Among the key findings by the court was that the trial court acted appropriately in excluding expert testimony, which prevents the Kentucky Speedway from defining the relevant markets, a prerequisite for success on an antitrust claim. Second, it found that NASCAR and ISC did not prevent the plaintiff from purchasing other tracks that hosted Sprint Cup races.

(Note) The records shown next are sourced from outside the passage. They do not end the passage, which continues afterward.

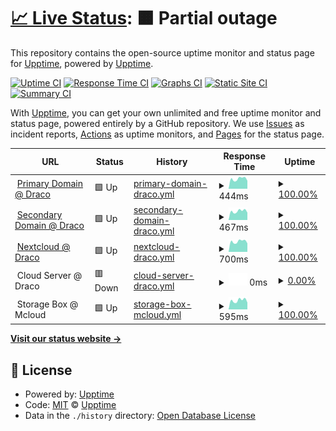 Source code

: # [📈 Live Status](https://status.benedikt.tech): <!--live status--> **🟧 Partial outage**

This repository contains the open-source uptime monitor and status page for [Upptime](https://upptime.js.org), powered by [Upptime](https://github.com/upptime/upptime).

[![Uptime CI](https://github.com/linuxtux23/uptime/workflows/Uptime%20CI/badge.svg)](https://github.com/linuxtux23/uptime/actions?query=workflow%3A%22Uptime+CI%22)
[![Response Time CI](https://github.com/linuxtux23/uptime/workflows/Response%20Time%20CI/badge.svg)](https://github.com/linuxtux23/uptime/actions?query=workflow%3A%22Response+Time+CI%22)
[![Graphs CI](https://github.com/linuxtux23/uptime/workflows/Graphs%20CI/badge.svg)](https://github.com/linuxtux23/uptime/actions?query=workflow%3A%22Graphs+CI%22)
[![Static Site CI](https://github.com/linuxtux23/uptime/workflows/Static%20Site%20CI/badge.svg)](https://github.com/linuxtux23/uptime/actions?query=workflow%3A%22Static+Site+CI%22)
[![Summary CI](https://github.com/linuxtux23/uptime/workflows/Summary%20CI/badge.svg)](https://github.com/linuxtux23/uptime/actions?query=workflow%3A%22Summary+CI%22)

With [Upptime](https://upptime.js.org), you can get your own unlimited and free uptime monitor and status page, powered entirely by a GitHub repository. We use [Issues](https://github.com/upptime/upptime/issues) as incident reports, [Actions](https://github.com/linuxtux23/uptime/actions) as uptime monitors, and [Pages](https://status.benedikt.tech) for the status page.

<!--start: status pages-->
<!-- This summary is generated by Upptime (https://github.com/upptime/upptime) -->
<!-- Do not edit this manually, your changes will be overwritten -->
<!-- prettier-ignore -->
| URL | Status | History | Response Time | Uptime |
| --- | ------ | ------- | ------------- | ------ |
| <img alt="" src="https://icons.duckduckgo.com/ip3/benedikt.tech.ico" height="13"> [Primary Domain @ Draco](https://benedikt.tech) | 🟩 Up | [primary-domain-draco.yml](https://github.com/LinuxTux23/uptime/commits/HEAD/history/primary-domain-draco.yml) | <details><summary><img alt="Response time graph" src="./graphs/primary-domain-draco/response-time-week.png" height="20"> 444ms</summary><br><a href="https://status.benedikt.tech/history/primary-domain-draco"><img alt="Response time 535" src="https://img.shields.io/endpoint?url=https%3A%2F%2Fraw.githubusercontent.com%2FLinuxTux23%2Fuptime%2FHEAD%2Fapi%2Fprimary-domain-draco%2Fresponse-time.json"></a><br><a href="https://status.benedikt.tech/history/primary-domain-draco"><img alt="24-hour response time 361" src="https://img.shields.io/endpoint?url=https%3A%2F%2Fraw.githubusercontent.com%2FLinuxTux23%2Fuptime%2FHEAD%2Fapi%2Fprimary-domain-draco%2Fresponse-time-day.json"></a><br><a href="https://status.benedikt.tech/history/primary-domain-draco"><img alt="7-day response time 444" src="https://img.shields.io/endpoint?url=https%3A%2F%2Fraw.githubusercontent.com%2FLinuxTux23%2Fuptime%2FHEAD%2Fapi%2Fprimary-domain-draco%2Fresponse-time-week.json"></a><br><a href="https://status.benedikt.tech/history/primary-domain-draco"><img alt="30-day response time 481" src="https://img.shields.io/endpoint?url=https%3A%2F%2Fraw.githubusercontent.com%2FLinuxTux23%2Fuptime%2FHEAD%2Fapi%2Fprimary-domain-draco%2Fresponse-time-month.json"></a><br><a href="https://status.benedikt.tech/history/primary-domain-draco"><img alt="1-year response time 535" src="https://img.shields.io/endpoint?url=https%3A%2F%2Fraw.githubusercontent.com%2FLinuxTux23%2Fuptime%2FHEAD%2Fapi%2Fprimary-domain-draco%2Fresponse-time-year.json"></a></details> | <details><summary><a href="https://status.benedikt.tech/history/primary-domain-draco">100.00%</a></summary><a href="https://status.benedikt.tech/history/primary-domain-draco"><img alt="All-time uptime 100.00%" src="https://img.shields.io/endpoint?url=https%3A%2F%2Fraw.githubusercontent.com%2FLinuxTux23%2Fuptime%2FHEAD%2Fapi%2Fprimary-domain-draco%2Fuptime.json"></a><br><a href="https://status.benedikt.tech/history/primary-domain-draco"><img alt="24-hour uptime 100.00%" src="https://img.shields.io/endpoint?url=https%3A%2F%2Fraw.githubusercontent.com%2FLinuxTux23%2Fuptime%2FHEAD%2Fapi%2Fprimary-domain-draco%2Fuptime-day.json"></a><br><a href="https://status.benedikt.tech/history/primary-domain-draco"><img alt="7-day uptime 100.00%" src="https://img.shields.io/endpoint?url=https%3A%2F%2Fraw.githubusercontent.com%2FLinuxTux23%2Fuptime%2FHEAD%2Fapi%2Fprimary-domain-draco%2Fuptime-week.json"></a><br><a href="https://status.benedikt.tech/history/primary-domain-draco"><img alt="30-day uptime 100.00%" src="https://img.shields.io/endpoint?url=https%3A%2F%2Fraw.githubusercontent.com%2FLinuxTux23%2Fuptime%2FHEAD%2Fapi%2Fprimary-domain-draco%2Fuptime-month.json"></a><br><a href="https://status.benedikt.tech/history/primary-domain-draco"><img alt="1-year uptime 100.00%" src="https://img.shields.io/endpoint?url=https%3A%2F%2Fraw.githubusercontent.com%2FLinuxTux23%2Fuptime%2FHEAD%2Fapi%2Fprimary-domain-draco%2Fuptime-year.json"></a></details>
| <img alt="" src="https://icons.duckduckgo.com/ip3/benedikt-lohse.dev.ico" height="13"> [Secondary Domain @ Draco](https://benedikt-lohse.dev) | 🟩 Up | [secondary-domain-draco.yml](https://github.com/LinuxTux23/uptime/commits/HEAD/history/secondary-domain-draco.yml) | <details><summary><img alt="Response time graph" src="./graphs/secondary-domain-draco/response-time-week.png" height="20"> 467ms</summary><br><a href="https://status.benedikt.tech/history/secondary-domain-draco"><img alt="Response time 524" src="https://img.shields.io/endpoint?url=https%3A%2F%2Fraw.githubusercontent.com%2FLinuxTux23%2Fuptime%2FHEAD%2Fapi%2Fsecondary-domain-draco%2Fresponse-time.json"></a><br><a href="https://status.benedikt.tech/history/secondary-domain-draco"><img alt="24-hour response time 391" src="https://img.shields.io/endpoint?url=https%3A%2F%2Fraw.githubusercontent.com%2FLinuxTux23%2Fuptime%2FHEAD%2Fapi%2Fsecondary-domain-draco%2Fresponse-time-day.json"></a><br><a href="https://status.benedikt.tech/history/secondary-domain-draco"><img alt="7-day response time 467" src="https://img.shields.io/endpoint?url=https%3A%2F%2Fraw.githubusercontent.com%2FLinuxTux23%2Fuptime%2FHEAD%2Fapi%2Fsecondary-domain-draco%2Fresponse-time-week.json"></a><br><a href="https://status.benedikt.tech/history/secondary-domain-draco"><img alt="30-day response time 499" src="https://img.shields.io/endpoint?url=https%3A%2F%2Fraw.githubusercontent.com%2FLinuxTux23%2Fuptime%2FHEAD%2Fapi%2Fsecondary-domain-draco%2Fresponse-time-month.json"></a><br><a href="https://status.benedikt.tech/history/secondary-domain-draco"><img alt="1-year response time 524" src="https://img.shields.io/endpoint?url=https%3A%2F%2Fraw.githubusercontent.com%2FLinuxTux23%2Fuptime%2FHEAD%2Fapi%2Fsecondary-domain-draco%2Fresponse-time-year.json"></a></details> | <details><summary><a href="https://status.benedikt.tech/history/secondary-domain-draco">100.00%</a></summary><a href="https://status.benedikt.tech/history/secondary-domain-draco"><img alt="All-time uptime 100.00%" src="https://img.shields.io/endpoint?url=https%3A%2F%2Fraw.githubusercontent.com%2FLinuxTux23%2Fuptime%2FHEAD%2Fapi%2Fsecondary-domain-draco%2Fuptime.json"></a><br><a href="https://status.benedikt.tech/history/secondary-domain-draco"><img alt="24-hour uptime 100.00%" src="https://img.shields.io/endpoint?url=https%3A%2F%2Fraw.githubusercontent.com%2FLinuxTux23%2Fuptime%2FHEAD%2Fapi%2Fsecondary-domain-draco%2Fuptime-day.json"></a><br><a href="https://status.benedikt.tech/history/secondary-domain-draco"><img alt="7-day uptime 100.00%" src="https://img.shields.io/endpoint?url=https%3A%2F%2Fraw.githubusercontent.com%2FLinuxTux23%2Fuptime%2FHEAD%2Fapi%2Fsecondary-domain-draco%2Fuptime-week.json"></a><br><a href="https://status.benedikt.tech/history/secondary-domain-draco"><img alt="30-day uptime 100.00%" src="https://img.shields.io/endpoint?url=https%3A%2F%2Fraw.githubusercontent.com%2FLinuxTux23%2Fuptime%2FHEAD%2Fapi%2Fsecondary-domain-draco%2Fuptime-month.json"></a><br><a href="https://status.benedikt.tech/history/secondary-domain-draco"><img alt="1-year uptime 100.00%" src="https://img.shields.io/endpoint?url=https%3A%2F%2Fraw.githubusercontent.com%2FLinuxTux23%2Fuptime%2FHEAD%2Fapi%2Fsecondary-domain-draco%2Fuptime-year.json"></a></details>
| <img alt="" src="https://icons.duckduckgo.com/ip3/cloud.benedikt.tech.ico" height="13"> [Nextcloud @ Draco](https://cloud.benedikt.tech) | 🟩 Up | [nextcloud-draco.yml](https://github.com/LinuxTux23/uptime/commits/HEAD/history/nextcloud-draco.yml) | <details><summary><img alt="Response time graph" src="./graphs/nextcloud-draco/response-time-week.png" height="20"> 700ms</summary><br><a href="https://status.benedikt.tech/history/nextcloud-draco"><img alt="Response time 810" src="https://img.shields.io/endpoint?url=https%3A%2F%2Fraw.githubusercontent.com%2FLinuxTux23%2Fuptime%2FHEAD%2Fapi%2Fnextcloud-draco%2Fresponse-time.json"></a><br><a href="https://status.benedikt.tech/history/nextcloud-draco"><img alt="24-hour response time 558" src="https://img.shields.io/endpoint?url=https%3A%2F%2Fraw.githubusercontent.com%2FLinuxTux23%2Fuptime%2FHEAD%2Fapi%2Fnextcloud-draco%2Fresponse-time-day.json"></a><br><a href="https://status.benedikt.tech/history/nextcloud-draco"><img alt="7-day response time 700" src="https://img.shields.io/endpoint?url=https%3A%2F%2Fraw.githubusercontent.com%2FLinuxTux23%2Fuptime%2FHEAD%2Fapi%2Fnextcloud-draco%2Fresponse-time-week.json"></a><br><a href="https://status.benedikt.tech/history/nextcloud-draco"><img alt="30-day response time 750" src="https://img.shields.io/endpoint?url=https%3A%2F%2Fraw.githubusercontent.com%2FLinuxTux23%2Fuptime%2FHEAD%2Fapi%2Fnextcloud-draco%2Fresponse-time-month.json"></a><br><a href="https://status.benedikt.tech/history/nextcloud-draco"><img alt="1-year response time 810" src="https://img.shields.io/endpoint?url=https%3A%2F%2Fraw.githubusercontent.com%2FLinuxTux23%2Fuptime%2FHEAD%2Fapi%2Fnextcloud-draco%2Fresponse-time-year.json"></a></details> | <details><summary><a href="https://status.benedikt.tech/history/nextcloud-draco">100.00%</a></summary><a href="https://status.benedikt.tech/history/nextcloud-draco"><img alt="All-time uptime 100.00%" src="https://img.shields.io/endpoint?url=https%3A%2F%2Fraw.githubusercontent.com%2FLinuxTux23%2Fuptime%2FHEAD%2Fapi%2Fnextcloud-draco%2Fuptime.json"></a><br><a href="https://status.benedikt.tech/history/nextcloud-draco"><img alt="24-hour uptime 100.00%" src="https://img.shields.io/endpoint?url=https%3A%2F%2Fraw.githubusercontent.com%2FLinuxTux23%2Fuptime%2FHEAD%2Fapi%2Fnextcloud-draco%2Fuptime-day.json"></a><br><a href="https://status.benedikt.tech/history/nextcloud-draco"><img alt="7-day uptime 100.00%" src="https://img.shields.io/endpoint?url=https%3A%2F%2Fraw.githubusercontent.com%2FLinuxTux23%2Fuptime%2FHEAD%2Fapi%2Fnextcloud-draco%2Fuptime-week.json"></a><br><a href="https://status.benedikt.tech/history/nextcloud-draco"><img alt="30-day uptime 100.00%" src="https://img.shields.io/endpoint?url=https%3A%2F%2Fraw.githubusercontent.com%2FLinuxTux23%2Fuptime%2FHEAD%2Fapi%2Fnextcloud-draco%2Fuptime-month.json"></a><br><a href="https://status.benedikt.tech/history/nextcloud-draco"><img alt="1-year uptime 100.00%" src="https://img.shields.io/endpoint?url=https%3A%2F%2Fraw.githubusercontent.com%2FLinuxTux23%2Fuptime%2FHEAD%2Fapi%2Fnextcloud-draco%2Fuptime-year.json"></a></details>
| <img alt="" src="https://icons.duckduckgo.com/ip3/.ico" height="13"> Cloud Server @ Draco | 🟥 Down | [cloud-server-draco.yml](https://github.com/LinuxTux23/uptime/commits/HEAD/history/cloud-server-draco.yml) | <details><summary><img alt="Response time graph" src="./graphs/cloud-server-draco/response-time-week.png" height="20"> 0ms</summary><br><a href="https://status.benedikt.tech/history/cloud-server-draco"><img alt="Response time 0" src="https://img.shields.io/endpoint?url=https%3A%2F%2Fraw.githubusercontent.com%2FLinuxTux23%2Fuptime%2FHEAD%2Fapi%2Fcloud-server-draco%2Fresponse-time.json"></a><br><a href="https://status.benedikt.tech/history/cloud-server-draco"><img alt="24-hour response time 0" src="https://img.shields.io/endpoint?url=https%3A%2F%2Fraw.githubusercontent.com%2FLinuxTux23%2Fuptime%2FHEAD%2Fapi%2Fcloud-server-draco%2Fresponse-time-day.json"></a><br><a href="https://status.benedikt.tech/history/cloud-server-draco"><img alt="7-day response time 0" src="https://img.shields.io/endpoint?url=https%3A%2F%2Fraw.githubusercontent.com%2FLinuxTux23%2Fuptime%2FHEAD%2Fapi%2Fcloud-server-draco%2Fresponse-time-week.json"></a><br><a href="https://status.benedikt.tech/history/cloud-server-draco"><img alt="30-day response time 0" src="https://img.shields.io/endpoint?url=https%3A%2F%2Fraw.githubusercontent.com%2FLinuxTux23%2Fuptime%2FHEAD%2Fapi%2Fcloud-server-draco%2Fresponse-time-month.json"></a><br><a href="https://status.benedikt.tech/history/cloud-server-draco"><img alt="1-year response time 0" src="https://img.shields.io/endpoint?url=https%3A%2F%2Fraw.githubusercontent.com%2FLinuxTux23%2Fuptime%2FHEAD%2Fapi%2Fcloud-server-draco%2Fresponse-time-year.json"></a></details> | <details><summary><a href="https://status.benedikt.tech/history/cloud-server-draco">0.00%</a></summary><a href="https://status.benedikt.tech/history/cloud-server-draco"><img alt="All-time uptime 0.00%" src="https://img.shields.io/endpoint?url=https%3A%2F%2Fraw.githubusercontent.com%2FLinuxTux23%2Fuptime%2FHEAD%2Fapi%2Fcloud-server-draco%2Fuptime.json"></a><br><a href="https://status.benedikt.tech/history/cloud-server-draco"><img alt="24-hour uptime 0.00%" src="https://img.shields.io/endpoint?url=https%3A%2F%2Fraw.githubusercontent.com%2FLinuxTux23%2Fuptime%2FHEAD%2Fapi%2Fcloud-server-draco%2Fuptime-day.json"></a><br><a href="https://status.benedikt.tech/history/cloud-server-draco"><img alt="7-day uptime 0.00%" src="https://img.shields.io/endpoint?url=https%3A%2F%2Fraw.githubusercontent.com%2FLinuxTux23%2Fuptime%2FHEAD%2Fapi%2Fcloud-server-draco%2Fuptime-week.json"></a><br><a href="https://status.benedikt.tech/history/cloud-server-draco"><img alt="30-day uptime 0.00%" src="https://img.shields.io/endpoint?url=https%3A%2F%2Fraw.githubusercontent.com%2FLinuxTux23%2Fuptime%2FHEAD%2Fapi%2Fcloud-server-draco%2Fuptime-month.json"></a><br><a href="https://status.benedikt.tech/history/cloud-server-draco"><img alt="1-year uptime 0.00%" src="https://img.shields.io/endpoint?url=https%3A%2F%2Fraw.githubusercontent.com%2FLinuxTux23%2Fuptime%2FHEAD%2Fapi%2Fcloud-server-draco%2Fuptime-year.json"></a></details>
| <img alt="" src="https://icons.duckduckgo.com/ip3/.ico" height="13"> Storage Box @ Mcloud | 🟩 Up | [storage-box-mcloud.yml](https://github.com/LinuxTux23/uptime/commits/HEAD/history/storage-box-mcloud.yml) | <details><summary><img alt="Response time graph" src="./graphs/storage-box-mcloud/response-time-week.png" height="20"> 595ms</summary><br><a href="https://status.benedikt.tech/history/storage-box-mcloud"><img alt="Response time 745" src="https://img.shields.io/endpoint?url=https%3A%2F%2Fraw.githubusercontent.com%2FLinuxTux23%2Fuptime%2FHEAD%2Fapi%2Fstorage-box-mcloud%2Fresponse-time.json"></a><br><a href="https://status.benedikt.tech/history/storage-box-mcloud"><img alt="24-hour response time 468" src="https://img.shields.io/endpoint?url=https%3A%2F%2Fraw.githubusercontent.com%2FLinuxTux23%2Fuptime%2FHEAD%2Fapi%2Fstorage-box-mcloud%2Fresponse-time-day.json"></a><br><a href="https://status.benedikt.tech/history/storage-box-mcloud"><img alt="7-day response time 595" src="https://img.shields.io/endpoint?url=https%3A%2F%2Fraw.githubusercontent.com%2FLinuxTux23%2Fuptime%2FHEAD%2Fapi%2Fstorage-box-mcloud%2Fresponse-time-week.json"></a><br><a href="https://status.benedikt.tech/history/storage-box-mcloud"><img alt="30-day response time 645" src="https://img.shields.io/endpoint?url=https%3A%2F%2Fraw.githubusercontent.com%2FLinuxTux23%2Fuptime%2FHEAD%2Fapi%2Fstorage-box-mcloud%2Fresponse-time-month.json"></a><br><a href="https://status.benedikt.tech/history/storage-box-mcloud"><img alt="1-year response time 745" src="https://img.shields.io/endpoint?url=https%3A%2F%2Fraw.githubusercontent.com%2FLinuxTux23%2Fuptime%2FHEAD%2Fapi%2Fstorage-box-mcloud%2Fresponse-time-year.json"></a></details> | <details><summary><a href="https://status.benedikt.tech/history/storage-box-mcloud">100.00%</a></summary><a href="https://status.benedikt.tech/history/storage-box-mcloud"><img alt="All-time uptime 100.00%" src="https://img.shields.io/endpoint?url=https%3A%2F%2Fraw.githubusercontent.com%2FLinuxTux23%2Fuptime%2FHEAD%2Fapi%2Fstorage-box-mcloud%2Fuptime.json"></a><br><a href="https://status.benedikt.tech/history/storage-box-mcloud"><img alt="24-hour uptime 100.00%" src="https://img.shields.io/endpoint?url=https%3A%2F%2Fraw.githubusercontent.com%2FLinuxTux23%2Fuptime%2FHEAD%2Fapi%2Fstorage-box-mcloud%2Fuptime-day.json"></a><br><a href="https://status.benedikt.tech/history/storage-box-mcloud"><img alt="7-day uptime 100.00%" src="https://img.shields.io/endpoint?url=https%3A%2F%2Fraw.githubusercontent.com%2FLinuxTux23%2Fuptime%2FHEAD%2Fapi%2Fstorage-box-mcloud%2Fuptime-week.json"></a><br><a href="https://status.benedikt.tech/history/storage-box-mcloud"><img alt="30-day uptime 100.00%" src="https://img.shields.io/endpoint?url=https%3A%2F%2Fraw.githubusercontent.com%2FLinuxTux23%2Fuptime%2FHEAD%2Fapi%2Fstorage-box-mcloud%2Fuptime-month.json"></a><br><a href="https://status.benedikt.tech/history/storage-box-mcloud"><img alt="1-year uptime 100.00%" src="https://img.shields.io/endpoint?url=https%3A%2F%2Fraw.githubusercontent.com%2FLinuxTux23%2Fuptime%2FHEAD%2Fapi%2Fstorage-box-mcloud%2Fuptime-year.json"></a></details>

<!--end: status pages-->

[**Visit our status website →**](https://status.benedikt.tech)

## 📄 License

- Powered by: [Upptime](https://github.com/upptime/upptime)
- Code: [MIT](./LICENSE) © [Upptime](https://upptime.js.org)
- Data in the `./history` directory: [Open Database License](https://opendatacommons.org/licenses/odbl/1-0/)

Kentucky Speedway sued in 2005, alleging specifically that that NASCAR and the International Speedway Corporation violated Sections 1 and 2 of the Sherman Antitrust Act. Specifically, it claimed (1) unlawful monopolization of the Sanctioning Market by NASCAR under § 2, (2) illegal conspiracy in restraint of trade by NASCAR and ISC under § 1 (involving an alleged conspiracy between themselves and “other companies that control tracks hosting NASCAR-sanctioned events”), (3) conspiracy to monopolize the Hosting and Sanctioning Markets under § 2 (based on the same allegations as the § 1 conspiracy), and (4) attempted monopolization of the Hosting Market by ISC under § 2.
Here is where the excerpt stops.